I adore treasure hunts. Invite me to an Easter egg hunt and I devolve into a vermont map hidden under beer bottle cap of Long Trail Aletunnel-visioned child, giddy with anticipation of finding pastel-colored treats hidden in flower beds. I adore advent calendars and lockets and old-school CrackerJacks for the treasures concealed within; I love fortune cookies and tea bags with quotes on the paper tags, and beer brands with surprises under bottle caps. I love reading the “Acknowledgements” section of books, for sometimes there’s a gem of an amusing anecdote tucked away in the author’s list of gratitude — as in Simon Winchester’s The Professor and the Madman: A Tale of Murder, Insanity, and the Making of the Oxford English Dictionary — which I read some 20 years ago and yet have never forgotten the delight of this jewel of an acknowledgement:

Among those personal friends I wish to thank […..] and to the otherwise anonymous Anthony S——, who grumbled to me that his fiancée had denied him romantic favors one summer morning because she was bent on finishing chapter 9, my apologies, embarrassed thanks for your forbearance, and best wishes for future marital bliss.

!!

I love chancing upon small things purposefully left behind by others — things that are not obvious, that are not for everyone to find, but rather are only slightly hidden, to be stumbled upon by a few lucky somebodies, as with these whimsical beings peering out from a crack in someone’s wall along my morning walk….

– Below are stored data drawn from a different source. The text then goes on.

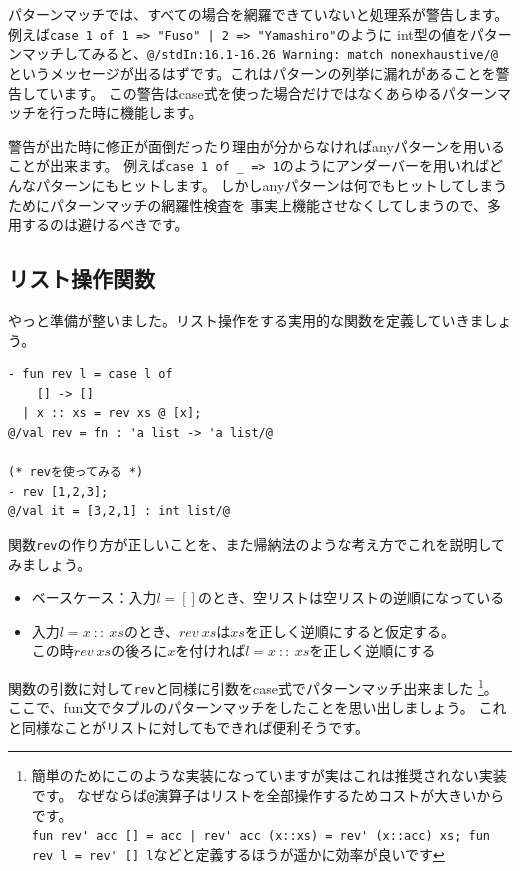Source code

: \documentclass[11pt,a4paper]{article}
\begin{document}
パターンマッチでは、すべての場合を網羅できていないと処理系が警告します。\\
例えば\lstinline{case 1 of 1 => "Fuso" | 2 => "Yamashiro"}のように
int型の値をパターンマッチしてみると、\lstinline{@/stdIn:16.1-16.26 Warning: match nonexhaustive/@}
というメッセージが出るはずです。これはパターンの列挙に漏れがあることを警告しています。
この警告はcase式を使った場合だけではなくあらゆるパターンマッチを行った時に機能します。

警告が出た時に修正が面倒だったり理由が分からなければanyパターンを用いることが出来ます。
例えば\lstinline{case 1 of _ => 1}のようにアンダーバーを用いればどんなパターンにもヒットします。
しかしanyパターンは何でもヒットしてしまうためにパターンマッチの網羅性検査を
事実上機能させなくしてしまうので、多用するのは避けるべきです。

\subsection{リスト操作関数}

やっと準備が整いました。リスト操作をする実用的な関数を定義していきましょう。

\begin{lstlisting}[caption=リストを逆順にする関数revを定義する,label=code:rev1]
- fun rev l = case l of
    [] -> []
  | x :: xs = rev xs @ [x];
@/val rev = fn : 'a list -> 'a list/@

(* revを使ってみる *)
- rev [1,2,3];
@/val it = [3,2,1] : int list/@
\end{lstlisting}

関数\lstinline{rev}の作り方が正しいことを、また帰納法のような考え方でこれを説明してみましょう。
\begin{itemize}
\item ベースケース：入力$l=[]$のとき、空リストは空リストの逆順になっている
\item 入力$l = x \ :: \ xs$のとき、$rev \ xs$は$xs$を正しく逆順にすると仮定する。\\
  この時$rev \ xs$の後ろに$x$を付ければ$l = x \ :: \ xs$を正しく逆順にする
\end{itemize}

関数の引数に対して\lstinline{rev}と同様に引数をcase式でパターンマッチ出来ました
\footnote{簡単のためにこのような実装になっていますが実はこれは推奨されない実装です。
なぜならば\lstinline{@}演算子はリストを全部操作するためコストが大きいからです。\\
\lstinline{fun rev' acc [] = acc | rev' acc (x::xs) = rev' (x::acc) xs; fun rev l = rev' [] l}などと定義するほうが遥かに効率が良いです}。
ここで、fun文でタプルのパターンマッチをしたことを思い出しましょう。
これと同様なことがリストに対してもできれば便利そうです。
\end{document}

whimisical wall beings hidden in a crack on my morning walk

 

As children, my best friend and I had a unique solution to boredom: We would take small slips of paper, and on each, write down an idea of something we might do together — say “coloring books” or “play with Barbies” or “build a fort”. We’d then take turns hiding our slips of paper throughout the room, for the other to find. (Forty years later and I remain in awe of our creativity and imagination!)

And as with every other red- and blue- blooded American kid of the 1970s worth their weight in Spaghetti-Os, my mind was mischievously infiltrated by the endless amusements of MAD Magazine. Anyone who grew up chortling over MAD Magazine has their favorite cartoonists. When I talk to My Man about MAD Magazine, his eyes get downright misty as he wistfully recites the names of nearly the entire staff of MAD from the days of our youth. Don Martin. Mort Drucker. Angelo Torres. Dave Berg. And of course his favorite, Al Jaffee.
Who didn’t get hold of a MAD magazine and immediately turn to Al Jaffe’s sure-to-be-amazing back page fold-In? Pure wizardry!

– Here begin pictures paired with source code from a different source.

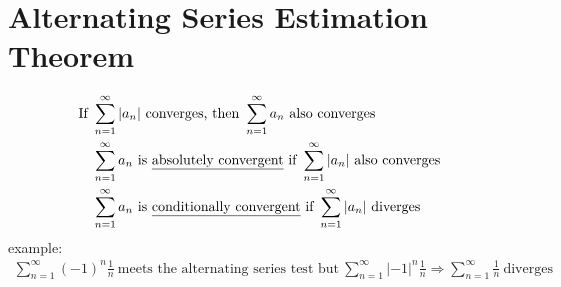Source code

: \documentclass[a4paper]{article}
\begin{document}
\section{Alternating Series Estimation Theorem}
	\begin{align*}
	\text{If}\ &\sum\limits_{n=1}^{\infty}{\left|a_{n}\right|}\ \text{converges, then}\ \sum\limits_{n=1}^{\infty}{a_n}\ \text{also converges}\\
	&\sum\limits_{n=1}^{\infty}{a_n}\ \text{is \underline{absolutely convergent} if}\ \sum\limits_{n=1}^{\infty}{\left|a_{n}\right|}\ \text{also converges}\\
	&\sum\limits_{n=1}^{\infty}{a_n}\ \text{is \underline{conditionally convergent} if}\ \sum\limits_{n=1}^{\infty}{\left|a_{n}\right|}\ \text{diverges}
	\end{align*}
	example:\\
	{\setlength{\abovedisplayskip}{0pt}
		\begin{align*}
		 \sum\limits_{n=1}^{\infty}{\left(-1\right)^{n}\frac{1}{n}}\ \text{meets the alternating series test but}\ \sum\limits_{n=1}^{\infty}{\left|-1\right|^{n}\frac{1}{n}}\Rightarrow\sum\limits_{n=1}^{\infty}{\frac{1}{n}}\ \text{diverges}
		\end{align*}
		}

\pagebreak
\end{document}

But of all the masterful artistry packed into an issue of MAD I think that which delighted me most was quite possibly overlooked by many. For stashed away in every issue of MAD — if you took time to notice — was magic hidden in the margins. Literally in the margins. These were the teensy tiny delightful bits of whimsy by the brilliant Sergio Aragones.

I just remember being in awe of the minuteness of his artistry. How did he do that?

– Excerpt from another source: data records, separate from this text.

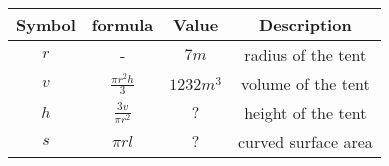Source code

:   \begin{tabular}{|c|c|c|c|}
    \hline
     Symbol & formula & Value & Description \\
    \hline \hline
     $r$ & - & $7m$ & radius of the tent\\
    \hline
     $v$ & $\frac{\pi r^2 h}{3}$ & $1232 m^3$ & volume of the tent \\
    \hline
     $h$ & $\frac{3 v}{\pi r^2}$ & $?$ & height of the tent  \\
    \hline
     $s$ & $ \pi r l $ & $?$ & curved surface area \\
    \hline
 \end{tabular}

And how COOL that someone decided to fill these tiny overlooked spaces with delight!

Marginal. Funny how “marginal” has come to mean insignificant. Yet sometimes margins are where jewels are found — be they in the pages of MAD magazine or centuries earlier, on the pages of Medieval manuscripts, where scribes added all kinds of unexpected treasures — including some rather naughty ones! — to the edges of pages.

This is why, when I design my greeting and postcards, I sometimes “hide” magic in the margins, in the way of a barely visible quote.

And it’s why, in every issue of my Inside the Studio email newsletter I hide a “wee little contest” — a wee opportunity for treasure found by those who are curious and look carefully where one might not otherwise look…. Their reward for their curiosity? An excellent chance to win a small gift from me: a little 5″ x 7″ original oil painting.

I’m about to release my next Inside the Studio Notes. And hmmmmm…. I wonder if we’ll have any treasure hunters out there? Remember, the best treasure is usually where you least expect it.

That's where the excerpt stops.